» WHAT THE EXERCISE ASKS
Could you count the lines in the data that contain "microsoft"? Reply with the number only.

[Saved entries]
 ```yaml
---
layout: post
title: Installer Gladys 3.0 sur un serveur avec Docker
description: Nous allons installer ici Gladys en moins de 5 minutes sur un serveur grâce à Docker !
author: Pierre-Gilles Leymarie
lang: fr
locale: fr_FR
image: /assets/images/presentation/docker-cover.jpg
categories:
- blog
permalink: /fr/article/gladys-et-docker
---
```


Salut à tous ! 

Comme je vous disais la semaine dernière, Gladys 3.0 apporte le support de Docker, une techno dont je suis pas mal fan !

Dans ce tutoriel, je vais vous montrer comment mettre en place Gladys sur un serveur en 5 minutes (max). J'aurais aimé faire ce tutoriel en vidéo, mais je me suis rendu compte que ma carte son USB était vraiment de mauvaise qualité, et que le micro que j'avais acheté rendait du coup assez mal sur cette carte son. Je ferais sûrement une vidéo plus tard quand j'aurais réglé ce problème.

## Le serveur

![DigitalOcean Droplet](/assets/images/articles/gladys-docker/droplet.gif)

---

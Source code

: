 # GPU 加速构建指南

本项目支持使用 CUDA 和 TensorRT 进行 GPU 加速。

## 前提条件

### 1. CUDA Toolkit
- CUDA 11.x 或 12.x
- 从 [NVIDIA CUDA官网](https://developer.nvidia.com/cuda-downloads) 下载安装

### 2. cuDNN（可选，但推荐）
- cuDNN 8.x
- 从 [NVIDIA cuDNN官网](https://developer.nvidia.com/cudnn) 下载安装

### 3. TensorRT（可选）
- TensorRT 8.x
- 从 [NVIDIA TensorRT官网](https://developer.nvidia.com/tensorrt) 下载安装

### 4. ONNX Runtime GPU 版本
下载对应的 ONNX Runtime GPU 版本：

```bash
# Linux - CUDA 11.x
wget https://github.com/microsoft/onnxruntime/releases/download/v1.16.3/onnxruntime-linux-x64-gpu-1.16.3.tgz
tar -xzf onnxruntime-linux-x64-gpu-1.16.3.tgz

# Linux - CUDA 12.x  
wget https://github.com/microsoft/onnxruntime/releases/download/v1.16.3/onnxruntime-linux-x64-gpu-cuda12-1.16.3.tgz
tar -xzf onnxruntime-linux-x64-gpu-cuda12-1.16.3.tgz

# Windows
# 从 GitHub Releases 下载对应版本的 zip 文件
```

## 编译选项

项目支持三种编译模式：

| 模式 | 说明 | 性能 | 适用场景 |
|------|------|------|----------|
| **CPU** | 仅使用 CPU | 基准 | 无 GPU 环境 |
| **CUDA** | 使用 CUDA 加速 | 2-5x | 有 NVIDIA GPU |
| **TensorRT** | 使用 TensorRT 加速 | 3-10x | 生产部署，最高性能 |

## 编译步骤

» YOUR SOLUTION
2